Task statement -
Return the lines below in which the string "Down" occurs.

[[ Information supplied open ]]

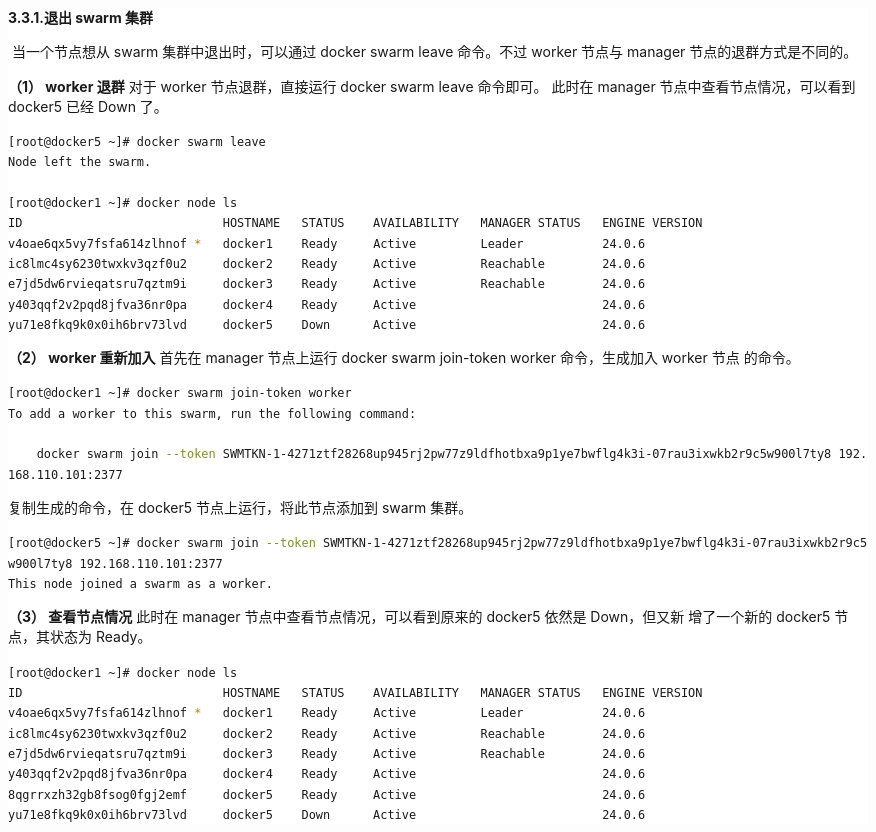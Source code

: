 **3.3.1.退出 swarm 集群**

​    当一个节点想从 swarm 集群中退出时，可以通过 docker swarm leave 命令。不过 worker
节点与 manager 节点的退群方式是不同的。

**（1） worker 退群**
    对于 worker 节点退群，直接运行 docker swarm leave 命令即可。
此时在 manager 节点中查看节点情况，可以看到 docker5 已经 Down 了。  

```bash
[root@docker5 ~]# docker swarm leave
Node left the swarm.

[root@docker1 ~]# docker node ls
ID                            HOSTNAME   STATUS    AVAILABILITY   MANAGER STATUS   ENGINE VERSION
v4oae6qx5vy7fsfa614zlhnof *   docker1    Ready     Active         Leader           24.0.6
ic8lmc4sy6230twxkv3qzf0u2     docker2    Ready     Active         Reachable        24.0.6
e7jd5dw6rvieqatsru7qztm9i     docker3    Ready     Active         Reachable        24.0.6
y403qqf2v2pqd8jfva36nr0pa     docker4    Ready     Active                          24.0.6
yu71e8fkq9k0x0ih6brv73lvd     docker5    Down      Active                          24.0.6

```



**（2） worker 重新加入**
    首先在 manager 节点上运行 docker swarm join-token worker 命令，生成加入 worker 节点
的命令。

```bash
[root@docker1 ~]# docker swarm join-token worker
To add a worker to this swarm, run the following command:

    docker swarm join --token SWMTKN-1-4271ztf28268up945rj2pw77z9ldfhotbxa9p1ye7bwflg4k3i-07rau3ixwkb2r9c5w900l7ty8 192.168.110.101:2377
```

复制生成的命令，在 docker5 节点上运行，将此节点添加到 swarm 集群。

```bash
[root@docker5 ~]# docker swarm join --token SWMTKN-1-4271ztf28268up945rj2pw77z9ldfhotbxa9p1ye7bwflg4k3i-07rau3ixwkb2r9c5w900l7ty8 192.168.110.101:2377
This node joined a swarm as a worker.
```

**（3） 查看节点情况**
    此时在 manager 节点中查看节点情况，可以看到原来的 docker5 依然是 Down，但又新
增了一个新的 docker5 节点，其状态为 Ready。

```bash
[root@docker1 ~]# docker node ls
ID                            HOSTNAME   STATUS    AVAILABILITY   MANAGER STATUS   ENGINE VERSION
v4oae6qx5vy7fsfa614zlhnof *   docker1    Ready     Active         Leader           24.0.6
ic8lmc4sy6230twxkv3qzf0u2     docker2    Ready     Active         Reachable        24.0.6
e7jd5dw6rvieqatsru7qztm9i     docker3    Ready     Active         Reachable        24.0.6
y403qqf2v2pqd8jfva36nr0pa     docker4    Ready     Active                          24.0.6
8qgrrxzh32gb8fsog0fgj2emf     docker5    Ready     Active                          24.0.6
yu71e8fkq9k0x0ih6brv73lvd     docker5    Down      Active                          24.0.6
```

[[ Information supplied closed ]]

Answer space -
此时在 manager 节点中查看节点情况，可以看到 docker5 已经 Down 了。  
yu71e8fkq9k0x0ih6brv73lvd     docker5    Down      Active                          24.0.6
    此时在 manager 节点中查看节点情况，可以看到原来的 docker5 依然是 Down，但又新
yu71e8fkq9k0x0ih6brv73lvd     docker5    Down      Active                          24.0.6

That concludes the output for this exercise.